Dengan banyaknya hal yang menjadi pembahasan dan negosiasi dalam COP30, Climate and Energy Manager Greenpeace Indonesia, Iqbal Damanik, mengapresiasi adanya

laman Indonesiadicop.id ini sebagai wadah yang bisa membantu masyarakat memahami dan menyuarakan isu maupun informasi mengenai COP30 ini. Apalagi, delegasi Indonesia dalam gelaran COP30 belum membawa isu keadilan iklim.

“Agenda para delegasi sama sekali tidak menyentuh keadilan generasi, padahal yang akan paling terdampak adalah generasi yang baru tumbuh atau baru lahir,” kata Iqbal.

Karenanya, Iqbal mendorong anak-anak muda untuk bersuara dan berisik di media sosial mengenai COP30 sehingga bisa mempengaruhi para pengambil kebijakan yang saat ini tengah berdiskusi di forum global tersebut.

Manajer Kebijakan dan Advokasi Coaction Indonesia, A Azis Kurniawan, mengingat

perubahan iklim diprediksi menghasilkan dampak ekonomi hingga Rp 544 triliun, termasuk terjadinya penurunan produksi dan gagal panen, hingga peningkatan jumlah penyakit terkait iklim. Di sisi lain, mengacu riset pada 2024, 39,8 persen anak mudah mengalami eco-anxiety lantaran mengkhawatirkan dampak krisis iklim pada lingkungan dan ekonomi ke depan.

"Padahal kalau pengambil kebijakan lebih serius, ada beberapa manfaat aksi iklim yang positif, yaitu green jobs,” Azis menegaskan.

Oleh sebab itu, lanjutnya, aksi iklim oleh anak muda penting untuk mendorong transformasi ekonomi dan penciptaan lapangan kerja yang saat ini dibutuhkan masyarakat. Azis juga berharap, dalam penyelenggaraan COP30 ini, masyarakat ikut mengkritisi kebijakan Kontribusi yang Ditetapkan secara Nasional (NDC) milik Indonesia.
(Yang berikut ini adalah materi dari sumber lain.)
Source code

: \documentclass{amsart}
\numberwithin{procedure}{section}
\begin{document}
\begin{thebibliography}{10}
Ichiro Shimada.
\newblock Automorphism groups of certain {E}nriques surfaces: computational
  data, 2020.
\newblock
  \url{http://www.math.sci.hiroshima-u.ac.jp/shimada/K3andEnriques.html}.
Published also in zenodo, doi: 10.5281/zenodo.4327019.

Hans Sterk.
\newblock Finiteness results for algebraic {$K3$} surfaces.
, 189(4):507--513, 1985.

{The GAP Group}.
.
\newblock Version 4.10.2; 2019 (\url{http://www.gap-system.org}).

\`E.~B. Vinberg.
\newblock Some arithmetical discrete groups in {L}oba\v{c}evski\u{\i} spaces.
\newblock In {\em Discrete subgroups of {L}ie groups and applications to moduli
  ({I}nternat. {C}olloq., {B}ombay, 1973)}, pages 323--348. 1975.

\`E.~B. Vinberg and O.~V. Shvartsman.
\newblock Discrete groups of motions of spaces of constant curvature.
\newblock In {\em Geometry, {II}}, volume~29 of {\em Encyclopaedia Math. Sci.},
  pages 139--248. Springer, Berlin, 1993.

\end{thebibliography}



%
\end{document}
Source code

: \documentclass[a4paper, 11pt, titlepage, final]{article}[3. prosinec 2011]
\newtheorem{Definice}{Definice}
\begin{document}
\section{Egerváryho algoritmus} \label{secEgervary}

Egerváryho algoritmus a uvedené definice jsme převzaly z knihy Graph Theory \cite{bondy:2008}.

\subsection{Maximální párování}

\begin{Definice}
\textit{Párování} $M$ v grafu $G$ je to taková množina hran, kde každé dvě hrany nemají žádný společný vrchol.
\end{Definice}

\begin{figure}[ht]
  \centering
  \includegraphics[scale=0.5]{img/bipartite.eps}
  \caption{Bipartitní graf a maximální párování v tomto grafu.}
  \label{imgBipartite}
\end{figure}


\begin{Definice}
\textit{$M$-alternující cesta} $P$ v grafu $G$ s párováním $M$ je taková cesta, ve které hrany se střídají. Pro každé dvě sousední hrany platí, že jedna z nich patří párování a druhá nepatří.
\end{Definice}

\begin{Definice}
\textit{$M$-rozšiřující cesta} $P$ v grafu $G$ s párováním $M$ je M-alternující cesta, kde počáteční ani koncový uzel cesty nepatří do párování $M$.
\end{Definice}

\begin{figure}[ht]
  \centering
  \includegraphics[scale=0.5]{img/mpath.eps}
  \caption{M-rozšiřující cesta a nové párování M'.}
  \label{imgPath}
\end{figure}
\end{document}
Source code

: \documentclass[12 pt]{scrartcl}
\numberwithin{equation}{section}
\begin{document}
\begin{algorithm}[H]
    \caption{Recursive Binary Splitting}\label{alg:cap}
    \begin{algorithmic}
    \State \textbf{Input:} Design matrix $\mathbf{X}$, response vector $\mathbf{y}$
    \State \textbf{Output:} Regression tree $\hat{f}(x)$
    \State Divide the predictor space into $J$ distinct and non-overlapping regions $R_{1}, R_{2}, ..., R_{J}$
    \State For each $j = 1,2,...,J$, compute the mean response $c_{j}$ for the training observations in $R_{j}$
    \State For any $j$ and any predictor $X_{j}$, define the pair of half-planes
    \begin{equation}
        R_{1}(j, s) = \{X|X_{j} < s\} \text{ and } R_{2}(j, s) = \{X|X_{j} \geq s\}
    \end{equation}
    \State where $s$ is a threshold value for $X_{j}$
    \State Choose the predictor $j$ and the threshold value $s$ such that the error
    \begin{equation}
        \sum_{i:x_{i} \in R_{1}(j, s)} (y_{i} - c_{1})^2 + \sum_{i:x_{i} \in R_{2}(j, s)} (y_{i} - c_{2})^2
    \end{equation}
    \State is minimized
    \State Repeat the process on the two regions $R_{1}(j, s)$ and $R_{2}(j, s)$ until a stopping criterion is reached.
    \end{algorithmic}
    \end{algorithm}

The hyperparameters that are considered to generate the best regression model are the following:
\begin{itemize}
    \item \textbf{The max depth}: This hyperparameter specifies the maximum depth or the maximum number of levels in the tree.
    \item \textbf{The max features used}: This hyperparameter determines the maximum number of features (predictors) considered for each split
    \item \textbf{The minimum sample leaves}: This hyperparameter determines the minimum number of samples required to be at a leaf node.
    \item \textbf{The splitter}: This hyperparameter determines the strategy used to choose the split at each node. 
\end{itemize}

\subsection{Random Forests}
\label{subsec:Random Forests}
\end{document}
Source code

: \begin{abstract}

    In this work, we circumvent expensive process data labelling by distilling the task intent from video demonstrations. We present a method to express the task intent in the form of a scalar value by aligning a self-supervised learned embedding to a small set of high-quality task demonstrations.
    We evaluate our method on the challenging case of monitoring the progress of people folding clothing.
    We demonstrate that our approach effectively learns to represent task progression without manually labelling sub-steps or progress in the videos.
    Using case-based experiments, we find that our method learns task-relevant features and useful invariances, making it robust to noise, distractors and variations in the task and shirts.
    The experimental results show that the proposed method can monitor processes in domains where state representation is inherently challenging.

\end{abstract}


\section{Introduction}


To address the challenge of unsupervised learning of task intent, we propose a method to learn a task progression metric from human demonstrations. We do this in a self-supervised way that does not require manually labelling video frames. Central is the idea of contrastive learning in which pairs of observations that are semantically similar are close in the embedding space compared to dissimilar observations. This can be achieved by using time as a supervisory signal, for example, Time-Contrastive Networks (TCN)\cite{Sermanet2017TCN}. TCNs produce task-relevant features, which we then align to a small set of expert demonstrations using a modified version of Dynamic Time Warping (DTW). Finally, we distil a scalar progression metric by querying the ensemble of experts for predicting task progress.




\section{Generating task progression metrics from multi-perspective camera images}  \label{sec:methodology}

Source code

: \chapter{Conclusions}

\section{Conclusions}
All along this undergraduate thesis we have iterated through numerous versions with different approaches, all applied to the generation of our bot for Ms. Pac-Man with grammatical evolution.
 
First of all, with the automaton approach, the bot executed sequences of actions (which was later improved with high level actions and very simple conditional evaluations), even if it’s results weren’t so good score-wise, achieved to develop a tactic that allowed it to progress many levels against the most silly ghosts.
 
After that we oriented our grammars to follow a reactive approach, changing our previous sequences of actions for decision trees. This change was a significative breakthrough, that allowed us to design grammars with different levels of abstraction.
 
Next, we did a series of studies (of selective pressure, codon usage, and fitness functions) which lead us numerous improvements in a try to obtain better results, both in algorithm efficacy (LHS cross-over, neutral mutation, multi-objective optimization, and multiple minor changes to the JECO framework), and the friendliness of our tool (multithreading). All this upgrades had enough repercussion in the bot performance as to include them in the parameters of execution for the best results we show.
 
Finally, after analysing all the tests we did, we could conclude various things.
Peneliti The Habibie Center, Kunny Izza, menambahkan aksi individu bisa menjadi langkah kecil yang berdampak besar, terlebih di ajang COP30 ini. Gelombang aksi dari akar rumput yang dapat memberikan tekanan hingga level implementasi kebijakan perlu terus muncul. "Aksi individu masih diperlukan dan perlu diperkuat. Isu prioritas itu pada peningkatan ekonomi, tetapi ada bencana yang mengancam, karenanya perlu memperkuat aksi individu," kata Kunny.

Direktur Eksekutif CERAH, Agung Budiono, menyebut aksi individu penting dan bisa

dilakukan salah satunya dengan menjadi Delegasi Rakyat Indonesia melalui laman

Indonesiadicop.id. Desakan dari seluruh masyarakat menjadi penting mengingat komitmen iklim yang dibuat oleh Indonesia dalam level global belum dibuktikan dengan implementasi nyata di lapangan. Kebijakan iklim dan transisi energi Indonesia yang berlaku saat ini pun masih jauh dari ideal untuk menjadi solusi krisis iklim.

"Sebagai contoh, di sektor energi, terdapat inkonsistensi atau gap kebijakan antara apa yang disampaikan pemerintah di level global dan dokumen kebijakan. Misalnya, soal target 100 persen energi terbarukan di 2035, namun kita melihat sejumlah dokumen justru masih menempatkan energi fosil sebagai pipeline, contohnya di RUPTL 2025-2034 dan RUKN," kata Agung menjelaskan.

Karenanya, COP30 seharusnya menjadi ajang pembuktian keseriusan pemerintah Indonesia mengatasi krisis iklim. “Kita semua menanti Indonesia punya komitmen yang lebih serius," ujar Agung menegaskan.